Macklot’s Pythons, sometimes called the Freckled Python are found on various islands In SE Asia, including parts of Indonesia, East Timor and Papua New Guinea. Supposedly a few localities exist in the hobby which often sellers will label their animals as and try and define them, however in reality most CB animals are a mixture with heavy influences from Timor, Roti and Wetar island. These animals are incredibly varied even within the same locality so in my opinion it is pointless to label them.

The name Macklot’s is in honour of a German naturalist and taxidermist; Heinrich Macklot (1799 to 1832) who travelled extensively across PNG and Timor collecting specimens for a natural history museum in the Netherlands. He was killed in Java during an altercation with some of the natives. Heinrich also has a genus of flowering shrub, a bat species and numerous bird species named after him.

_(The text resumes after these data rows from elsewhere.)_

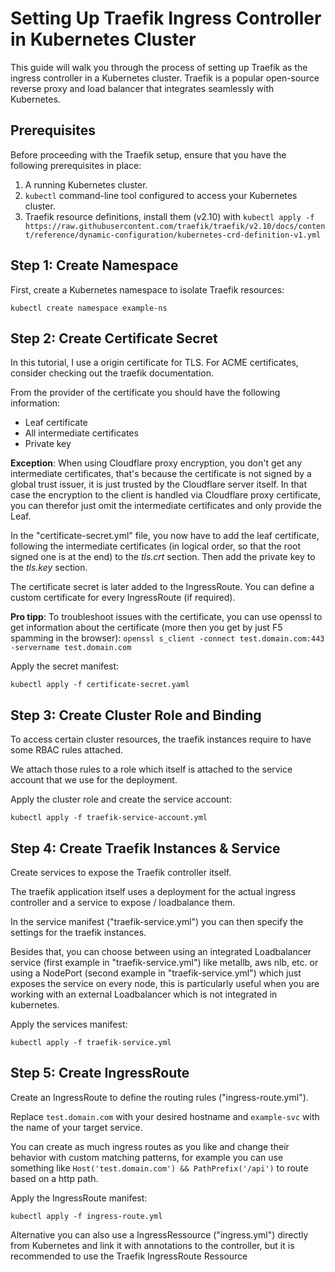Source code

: # Setting Up Traefik Ingress Controller in Kubernetes Cluster

This guide will walk you through the process of setting up Traefik as the ingress controller in a Kubernetes cluster. Traefik is a popular open-source reverse proxy and load balancer that integrates seamlessly with Kubernetes.

## Prerequisites

Before proceeding with the Traefik setup, ensure that you have the following prerequisites in place:

1. A running Kubernetes cluster.
2. `kubectl` command-line tool configured to access your Kubernetes cluster.
3. Traefik resource definitions, install them (v2.10) with `kubectl apply -f https://raw.githubusercontent.com/traefik/traefik/v2.10/docs/content/reference/dynamic-configuration/kubernetes-crd-definition-v1.yml`

## Step 1: Create Namespace

First, create a Kubernetes namespace to isolate Traefik resources:

```plaintext
kubectl create namespace example-ns
```

## Step 2: Create Certificate Secret

In this tutorial, I use a origin certificate for TLS. For ACME certificates, consider checking out the traefik documentation.

From the provider of the certificate you should have the following information:
- Leaf certificate
- All intermediate certificates
- Private key

**Exception**: When using Cloudflare proxy encryption, you don't get any intermediate certificates, that's because the certificate is not signed by a global trust issuer, it is just trusted by the Cloudflare server itself. In that case the encryption to the client is handled via Cloudflare proxy certificate, you can therefor just omit the intermediate certificates and only provide the Leaf.


In the "certificate-secret.yml" file, you now have to add the leaf certificate, following the intermediate certificates (in logical order, so that the root signed one is at the end) to the *tls.crt* section. Then add the private key to the *tls.key* section.


The certificate secret is later added to the IngressRoute. You can define a custom certificate for every IngressRoute (if required).


**Pro tipp**: To troubleshoot issues with the certificate, you can use openssl to get information about the certificate (more then you get by just F5 spamming in the browser): `openssl s_client -connect test.domain.com:443 -servername test.domain.com`


Apply the secret manifest:

```plaintext
kubectl apply -f certificate-secret.yaml
```

## Step 3: Create Cluster Role and Binding

To access certain cluster resources, the traefik instances require to have some RBAC rules attached.

We attach those rules to a role which itself is attached to the service account that we use for the deployment.

Apply the cluster role and create the service account:

```plaintext
kubectl apply -f traefik-service-account.yml
```

## Step 4: Create Traefik Instances & Service

Create services to expose the Traefik controller itself.

The traefik application itself uses a deployment for the actual ingress controller and a service to expose / loadbalance them.

In the service manifest ("traefik-service.yml") you can then specify the settings for the traefik instances.

Besides that, you can choose between using an integrated Loadbalancer service (first example in "traefik-service.yml") like metallb, aws nlb, etc.
or using a NodePort (second example in "traefik-service.yml") which just exposes the service on every node, this is particularly useful when you are working with 
an external Loadbalancer which is not integrated in kubernetes.

Apply the services manifest:

```plaintext
kubectl apply -f traefik-service.yml
```

## Step 5: Create IngressRoute

Create an IngressRoute to define the routing rules ("ingress-route.yml").

Replace `test.domain.com` with your desired hostname and `example-svc` with the name of your target service.

You can create as much ingress routes as you like and change their behavior with custom matching patterns, for example
you can use something like `Host('test.domain.com') && PathPrefix('/api')` to route based on a http path.

Apply the IngressRoute manifest:

```plaintext
kubectl apply -f ingress-route.yml
```

Alternative you can also use a IngressRessource ("ingress.yml") directly from Kubernetes and link it with annotations to the controller, but it is recommended to use the Traefik IngressRoute Ressource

Their alternative name of Freckled Python is apt for some individuals, but not all. They hatch out incredibly dark, almost black, after their first shed the lighter brown freckles appear, as they age most become increasingly lighter. The general colour is black/brown/green with freckles, the quantity of freckles differs greatly between animals with some having almost none at all. They then all have a yellowish to cream chin and underside. This description is in itself I’ll admit quite boring, however the iridescence of their scales rivals that of some _Epicrates. _









_Scale iridescence on an adult female_

These snakes attain a manageable maximum size of around 8ft, with most being between 5 to 7. In terms of temperament I find the adults pleasant to work with and very rarely have any trouble with them. Though they can be quite food orientated at times, so I am always careful if I have been handling food or if there is any out in the room. The same calm temperament cannot be said for juveniles, animals up to around 3 years of age can be very defensive and bitey, this makes them very easy to feed but can make working with them annoying. Though this is the norm for most young pythons!

Many keepers purchase a Royal/Ball and then wish to expand to other pythons and cite they have the experience because of the animal they have already. Royal/Ball Pythons are weird, very very weird, as indicated by their American common name their defence is to curl into a ball and hide and hope you leave them alone. Pretty much all other pythons defend themselves by a combination of striking, biting and fleeing. This is the norm. Young pythons can and will bite, so get used to it, it’s all part of the fun!









_A yearling behaving like a yearling._

All that being said, my adult Macklot’s are generally quite chilled. I would compare them to a calm Carpet Python in terms of temperament. In all fairness their husbandry, size and temperament are quite similar to the majority of Carpet Pythons. Though I would recommend them over Carpets as I find Carpets to often have a lot of weird health issues and also be quite stupid which makes them quite unpredictable, I believe this is influenced by the morphs, inbreeding and hybridisation of those complete messes, I mean animals.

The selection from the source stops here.